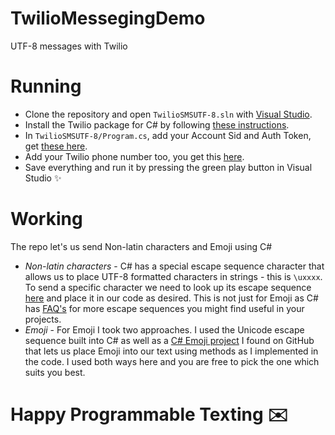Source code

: # TwilioMessegingDemo
UTF-8 messages with Twilio

# Running 
- Clone the repository and open `TwilioSMSUTF-8.sln` with [Visual Studio](https://visualstudio.microsoft.com/).
- Install the Twilio package for C# by following [these instructions](https://www.twilio.com/docs/libraries/csharp-dotnet).
- In `TwilioSMSUTF-8/Program.cs`, add your Account Sid and Auth Token, get [these here](twilio.com/console).
- Add your Twilio phone number too, you get this [here](https://www.twilio.com/console/phone-numbers/incoming).
- Save everything and run it by pressing the green play button in Visual Studio :sparkles:

# Working
The repo let's us send Non-latin characters and Emoji using C# 
- *Non-latin characters* - C# has a special escape sequence character that allows us to place UTF-8 formatted characters in strings - this is `\uxxxx`. To send a specific character we need to look up its escape sequence [here](https://www.rapidtables.com/code/text/unicode-characters.html) and place it in our code as desired. This is not just for Emoji as C# has [FAQ's](https://blogs.msdn.microsoft.com/csharpfaq/2004/03/12/what-character-escape-sequences-are-available/) for more escape sequences you might find useful in your projects.
- *Emoji* - For Emoji I took two approaches. I used the Unicode escape sequence built into C# as well as a [C# Emoji project]( https://github.com/catcher-in-the-try/Full-Emoji-List) I found on GitHub that lets us place Emoji into our text using methods as I implemented in the code. I used both ways here and you are free to pick the one which suits you best. 

# Happy Programmable Texting :envelope:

◇ ◇ ◇ ◇

**What is needed:** The answer must be every line from the entries above that holds the string "here".

**Result of the exercise:**
- In `TwilioSMSUTF-8/Program.cs`, add your Account Sid and Auth Token, get [these here](twilio.com/console).
- Add your Twilio phone number too, you get this [here](https://www.twilio.com/console/phone-numbers/incoming).
- *Non-latin characters* - C# has a special escape sequence character that allows us to place UTF-8 formatted characters in strings - this is `\uxxxx`. To send a specific character we need to look up its escape sequence [here](https://www.rapidtables.com/code/text/unicode-characters.html) and place it in our code as desired. This is not just for Emoji as C# has [FAQ's](https://blogs.msdn.microsoft.com/csharpfaq/2004/03/12/what-character-escape-sequences-are-available/) for more escape sequences you might find useful in your projects.
- *Emoji* - For Emoji I took two approaches. I used the Unicode escape sequence built into C# as well as a [C# Emoji project]( https://github.com/catcher-in-the-try/Full-Emoji-List) I found on GitHub that lets us place Emoji into our text using methods as I implemented in the code. I used both ways here and you are free to pick the one which suits you best. 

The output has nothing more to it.